Diam.150 x 155 x 150 mm
Circa1875
Ctry.Denmark


Carl Christian Wildschiödtz is rarely found in literature and even more rarely on the market. Nevertheless, he is no stranger to the world and has worked with famous watchmakers throughout his life. Accordingly, this small chronometer is also a finely crafted instrument, on which the unusual balance is to be emphasized: The weights are not fixed on the balance rim, but radially sprung, so that they follow it when the balance rim expands and contracts.
C. C. Wildschiødtz was born in Copenhagen on December 30, 1824, the son of a tailor. He was apprenticed at the age of 15, and later went to Paris to Winnerl for about 2 years. Here his skills and knowledge developed to such an extent that he participated in the manufacture of Winnerl's astronomical pendulum clock. In 1848 he returned to Denmark to participate in the war in Holstein, which he did not join after all. Probably Louis Urban Jürgensen helped to keep him at home.

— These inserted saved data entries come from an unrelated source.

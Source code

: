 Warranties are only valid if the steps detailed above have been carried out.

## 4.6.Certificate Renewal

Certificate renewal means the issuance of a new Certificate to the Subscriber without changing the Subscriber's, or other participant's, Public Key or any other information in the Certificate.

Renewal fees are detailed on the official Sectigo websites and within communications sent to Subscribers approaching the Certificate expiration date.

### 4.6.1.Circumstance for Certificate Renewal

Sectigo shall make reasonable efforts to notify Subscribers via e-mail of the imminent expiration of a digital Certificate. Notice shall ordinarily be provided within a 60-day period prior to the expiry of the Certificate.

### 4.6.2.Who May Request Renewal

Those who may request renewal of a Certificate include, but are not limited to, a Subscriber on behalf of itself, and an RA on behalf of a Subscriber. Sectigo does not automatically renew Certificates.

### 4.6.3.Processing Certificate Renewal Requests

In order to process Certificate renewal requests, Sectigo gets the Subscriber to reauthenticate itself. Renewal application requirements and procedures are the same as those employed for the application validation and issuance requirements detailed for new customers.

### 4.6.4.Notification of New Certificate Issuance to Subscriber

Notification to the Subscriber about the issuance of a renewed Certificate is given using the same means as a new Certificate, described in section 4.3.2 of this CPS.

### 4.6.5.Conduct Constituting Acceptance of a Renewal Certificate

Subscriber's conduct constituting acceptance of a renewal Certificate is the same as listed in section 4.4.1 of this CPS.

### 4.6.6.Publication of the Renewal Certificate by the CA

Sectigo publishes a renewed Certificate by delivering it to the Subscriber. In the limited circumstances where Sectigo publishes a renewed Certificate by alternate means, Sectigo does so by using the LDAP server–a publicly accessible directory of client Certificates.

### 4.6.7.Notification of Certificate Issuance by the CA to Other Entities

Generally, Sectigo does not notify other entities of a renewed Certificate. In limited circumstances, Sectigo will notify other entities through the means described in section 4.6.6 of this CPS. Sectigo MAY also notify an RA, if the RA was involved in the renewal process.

Wildschiødtz joined Urban Jürgensen & Sønner and stayed here for 12 years, where he created many important works and had the opportunity to show what he had learned abroad. At the 1873 World Exhibition in Vienna, he was listed in the Danish section as a clock and chronometer maker from Copenhagen with the work of an astronomical pendulum clock and a "transparent disc for a tower clock". Around this time, he tried - but unsuccessfully - to establish the first watchmakers' association in Denmark. In 1876, he was then elected chairman of the clockmakers' association founded on April 7, 1875, after which he devoted the rest of his life to the association, partly at the clockmakers' association and partly in his company. For his services he was knighted by Dannebrog on November 12, 1892. He died in Copenhagen on March 9, 1897.